Pictures paired with source code:
####

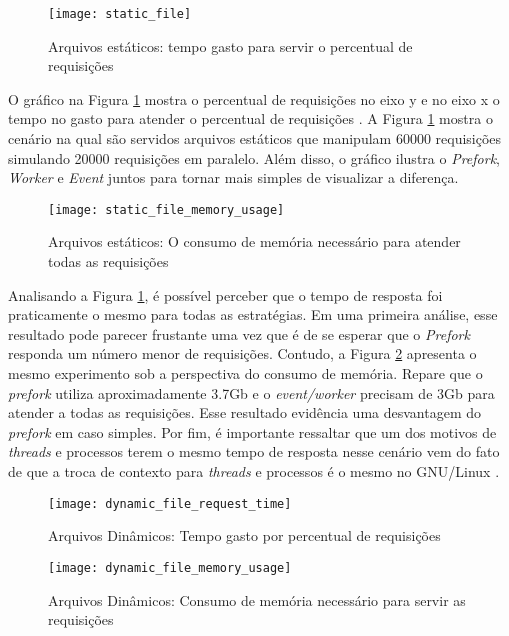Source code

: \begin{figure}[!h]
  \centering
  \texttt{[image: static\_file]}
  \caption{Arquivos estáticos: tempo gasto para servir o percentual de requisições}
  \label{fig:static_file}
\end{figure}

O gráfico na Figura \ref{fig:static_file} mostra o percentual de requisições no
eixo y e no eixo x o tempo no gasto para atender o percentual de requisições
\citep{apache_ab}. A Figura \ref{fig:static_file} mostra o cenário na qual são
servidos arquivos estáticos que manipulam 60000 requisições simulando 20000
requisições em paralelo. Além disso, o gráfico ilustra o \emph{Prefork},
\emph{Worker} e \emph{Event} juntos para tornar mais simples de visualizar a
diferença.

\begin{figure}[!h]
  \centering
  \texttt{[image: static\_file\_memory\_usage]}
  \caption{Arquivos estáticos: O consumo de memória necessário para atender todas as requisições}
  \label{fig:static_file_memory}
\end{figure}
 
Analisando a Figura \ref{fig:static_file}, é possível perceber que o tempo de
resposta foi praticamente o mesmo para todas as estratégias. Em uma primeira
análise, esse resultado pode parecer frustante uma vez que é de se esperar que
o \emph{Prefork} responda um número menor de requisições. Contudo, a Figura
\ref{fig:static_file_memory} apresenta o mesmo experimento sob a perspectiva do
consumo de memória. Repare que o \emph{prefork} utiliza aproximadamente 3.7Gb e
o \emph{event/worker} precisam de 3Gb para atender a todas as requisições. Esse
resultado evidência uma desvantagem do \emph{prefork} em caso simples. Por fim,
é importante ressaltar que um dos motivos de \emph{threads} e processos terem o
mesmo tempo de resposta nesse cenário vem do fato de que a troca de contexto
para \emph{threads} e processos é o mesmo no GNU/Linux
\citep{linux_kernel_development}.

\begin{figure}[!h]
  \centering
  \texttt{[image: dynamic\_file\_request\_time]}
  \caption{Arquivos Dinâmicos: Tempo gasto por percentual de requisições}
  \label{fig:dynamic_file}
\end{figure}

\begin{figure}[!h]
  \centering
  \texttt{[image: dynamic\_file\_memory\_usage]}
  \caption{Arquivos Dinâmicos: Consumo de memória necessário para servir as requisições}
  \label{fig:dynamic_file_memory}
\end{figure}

####

Go through the entries and return each line where the word "Figura" occurs.

O gráfico na Figura \ref{fig:static_file} mostra o percentual de requisições no
\citep{apache_ab}. A Figura \ref{fig:static_file} mostra o cenário na qual são
Analisando a Figura \ref{fig:static_file}, é possível perceber que o tempo de
o \emph{Prefork} responda um número menor de requisições. Contudo, a Figura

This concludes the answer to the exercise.